Monday, January 19, 2015

Great News!

Scott Alexander thinks that

I was originally confused why they published this result instead of heading to online casinos and becoming rich enough to buy small countries, but it seems that it’s a very simplified version of the game with only two players. More interesting, the strategy was reinforcement learning – the computer started with minimal domain knowledge, then played poker against itself a zillion times until it learned everything it needed to know.

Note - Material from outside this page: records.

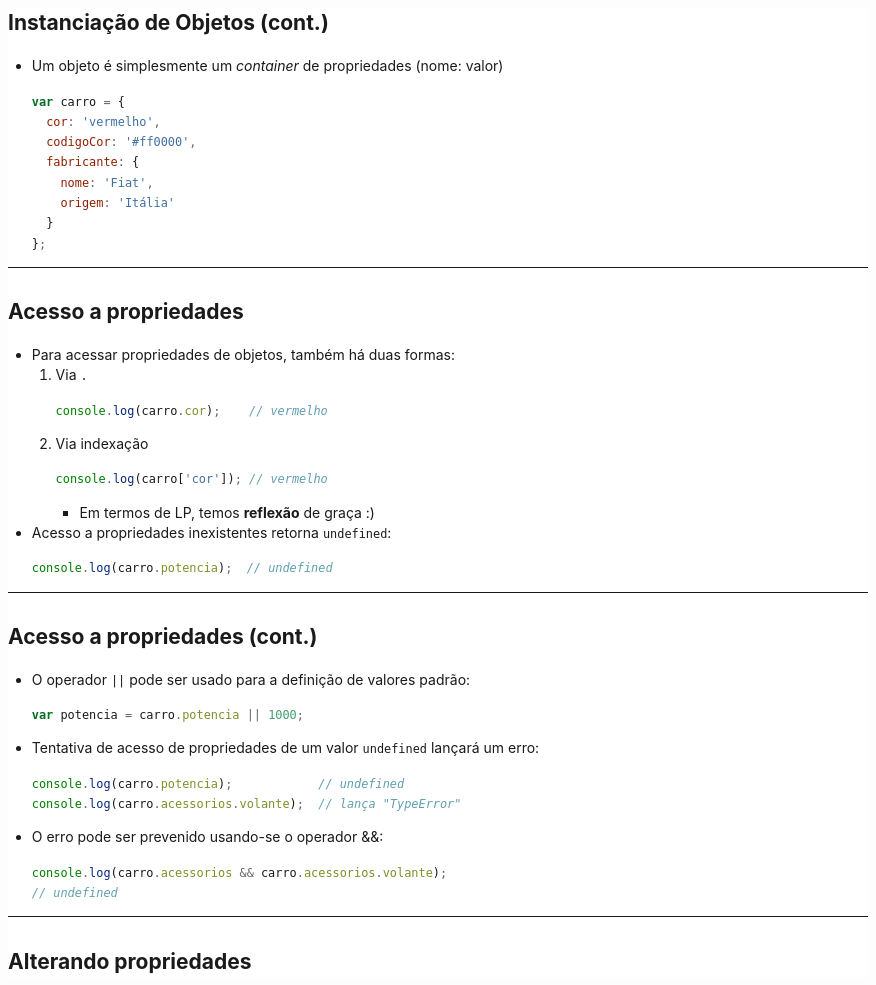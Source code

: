 ## Instanciação de Objetos (cont.)

- Um objeto é simplesmente um _container_ de propriedades (nome: valor)
  ```js
  var carro = {
    cor: 'vermelho',
    codigoCor: '#ff0000',
    fabricante: {
      nome: 'Fiat',
      origem: 'Itália'
    }
  };
  ```

---
## Acesso a propriedades

- Para acessar propriedades de objetos, também há duas formas:
  1. Via `.`
     ```js
     console.log(carro.cor);    // vermelho
     ```
  1. Via indexação
     ```js
     console.log(carro['cor']); // vermelho
     ```
     - Em termos de LP, temos **reflexão** de graça :)
- Acesso a propriedades inexistentes retorna `undefined`:
  ```js
  console.log(carro.potencia);  // undefined
  ```

---
## Acesso a propriedades (cont.)

- O operador  `||` pode ser usado para a definição de valores padrão:
  ```js
  var potencia = carro.potencia || 1000;
  ```
- Tentativa de acesso de propriedades de um valor `undefined` lançará um erro:
  ```js
  console.log(carro.potencia);            // undefined
  console.log(carro.acessorios.volante);  // lança "TypeError"
  ```
- O erro pode ser prevenido usando-se o operador &&:
  ```js
  console.log(carro.acessorios && carro.acessorios.volante);
  // undefined
  ```

---
## Alterando propriedades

Everyone who thinks that AI is nothing to worry about, please think very carefully about the implications of a stupid non-generalized algorithm being able to auto-solve a game typically considered a supreme test of strategy and intellect. (Bold mine)

He also says in the comments

The problem is that in forty years, someone will be saying “Yes, conquering Europe used to be seen as a supreme test of strategy and intellect, but now that computers can do it the real test of original thinking is something less tractable. Like Go.”

Lets talk a little rational behavior.  If poker is "solved" and you can't win anymore then the best thing to do is not play poker online anymore.  Pretty straightforward right?  How about for computers?  Well if it is solved then playing online should mean you only play against other near perfect computers and you will both lose to the rake- which means computers also shouldn't play online unless they are for sure playing against people.

Lets extend it- if war in Europe is "solved" by a computer logically no human should ever start a war in Europe again.  Peace in our time!  Ok, so a computer could win a war in Europe, but with a computer on the other side it should be very wary of starting war since war carries an extremely high rake- way higher than an online casino.  In fact it is so well established that trading > war as an economic fact that turning war over to computers that had figured it out should lead to peace in our time!

Honestly this analysis is pretty weak sauce since winning and losing are defined by the rules of the game.  If you define winning as "no Jews left in Europe" then war would go from no chance to 100% chance really quickly, so you have a framing question still to worry about.  Still the optimist can present an incredibly strong case- once computers have solved all games and are pitted against one another the only games that they would choose to participate in are positive sum games.... you know, like trade and technological advancement!  Given a choice between a game neither can win or a game you both can win the only immediately obvious reasons to pick the former are things like xenophobia or ego. 

I, for one, welcome our new robot overlords!